From “Noise” by Daniel Kahneman
Appendix C- Correcting Predictions (p. 360)
“We make matching predictions when we rely on the information we have to make a forecast and behave as if this information were perfectly (or very highly) predictive of the outcome.”
“Recall the example of Julie, who could “read fluently when she was four years old.” The question was, what is her GPA?”
“If you predicted 3.8 for Julie’s college GPA, you intuitively judged that the four-year-old Julie was in the top 10% of her age group by reading age (although not in the top 3–5%). You then, implicitly, assumed that Julie would also rank somewhere around the 90th percentile of her class in terms of GPA. This corresponds to a GPA of 3.7 or 3.8—hence the popularity of these answers. What makes this reasoning statistically incorrect is that it grossly overstates the diagnostic value of the information available about Julie.“
“More often than not, in fact, outstanding performance will become less outstanding. Conversely, very poor performance will improve. It is easy to imagine social, psychological, or even political reasons for this observation, but reasons are not required. The phenomenon is purely statistical. Extreme observations in one direction or the other will tend to become less extreme, simply because past performance is not perfectly correlated with future performance. This tendency is called regression to the mean (hence the technical term nonregressive for matching predictions, which fail to take it into account). To put it quantitatively, the judgment you made about Julie would be correct if reading age were a perfect predictor of GPA, that is, if there were a correlation of 1 between the two factors. That is obviously not the case.“
1. Make your intuitive guess.
“Your intuition about Julie, or about any case about which you have information, is not worthless.”
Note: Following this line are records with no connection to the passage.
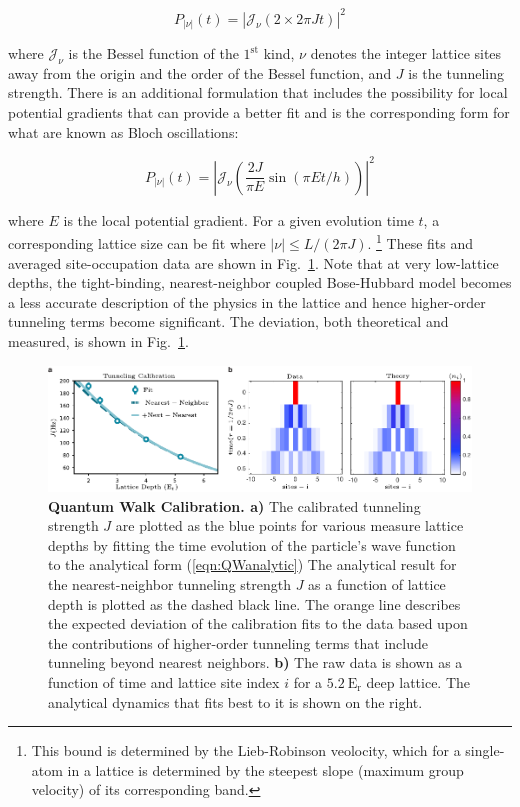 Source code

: \begin{equation}
\label{eqn:QWanalytic}
P_{|\nu|}(t)= \left | \mathcal{J}_\nu \left ( {2 \times 2 \pi J t} \right ) \right |^2
\end{equation}

where $\mathcal{J}_\nu$ is the Bessel function of the $1^{\text{st}}$ kind, $\nu$ denotes the integer lattice sites away from the origin and the order of the Bessel function, and $J$ is the tunneling strength. There is an additional formulation that includes the possibility for local potential gradients that can provide a better fit and is the corresponding form for what are known as Bloch oscillations:

\begin{equation}
\label{eqn:BlochOsc}
P_{|\nu|}(t)= \left | \mathcal{J}_\nu \left ( \frac{2 J}{\pi E} \sin \left( {\pi E t / h}\right ) \right ) \right |^2
\end{equation}

where $E$ is the local potential gradient. For a given evolution time $t$, a corresponding lattice size can be fit where $ |\nu| \leq L/(2 \pi J) $. \footnote{This bound is determined by the Lieb-Robinson veolocity, which for a single-atom in a lattice is determined by the steepest slope (maximum group velocity) of its corresponding band.} These fits and averaged site-occupation data are shown in Fig.~\ref{fig:QWCal}. Note that at very low-lattice depths, the tight-binding, nearest-neighbor coupled Bose-Hubbard model becomes a less accurate description of the physics in the lattice and hence higher-order tunneling terms become significant. The deviation, both theoretical and measured, is shown in Fig.~\ref{fig:QWCal}.

\begin{figure}[t!]
		\includegraphics[width=\columnwidth ]{figures/ch2/QW_cal/qw_fit_cal_v2_edit.pdf} 
		\caption{\textbf{Quantum Walk Calibration. a)} The calibrated tunneling strength $J$ are plotted as the blue points for various measure lattice depths by fitting the time evolution of the particle's wave function to the analytical form (\ref{eqn:QWanalytic}) The analytical result for the nearest-neighbor tunneling strength $J$ as a function of lattice depth is plotted as the dashed black line. The orange line describes the expected deviation of the calibration fits to the data based upon the contributions of higher-order tunneling terms that include tunneling beyond nearest neighbors. \textbf{b)} The raw data is shown as a function of time and lattice site index $i$ for a $5.2~\mathrm{E_r}$ deep lattice. The analytical dynamics that fits best to it is shown on the right.}
		\label{fig:QWCal}	
\end{figure}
“This guess is the prediction you would make if the information you have were perfectly predictive. Write it down.”
2. Look for the Mean
“Now, step back and forget what you know about Julie for a moment. What would you say about Julie’s GPA if you knew absolutely nothing about her? The answer, of course, is straightforward: in the absence of any information, your best guess of Julie’s GPA would have to be the mean GPA in her graduating class—probably somewhere around 3.2. Looking at Julie this way is an application of the broader principle we have discussed above, the outside view. When we take the outside view, we think of the case we are considering as an instance of a class, and we think about that class in statistical terms. Recall, for instance, how taking the outside view about the Gambardi problem leads us to ask what the base rate of success is for a new CEO (see chapter 4).“
3. Estimate the diagnostic value of the information you have.
“This is the difficult step, where you need to ask yourself, “What is the predictive value of the information I have?” The reason this question matters should be clear by now. If all you knew about Julie was her shoe size, you would correctly give this information zero weight and stick to the mean GPA prediction. If, on the other hand, you had the list of grades Julie has obtained in every subject, this information would be perfectly predictive of her GPA (which is their average). There are many shades of gray between these two extremes. If you had data about Julie’s exceptional intellectual achievements in high school, this information would be much more diagnostic than her reading age, but less than her college grades. Your task here is to quantify the diagnostic value of the data you have, expressed as a correlation with the outcome you are predicting.”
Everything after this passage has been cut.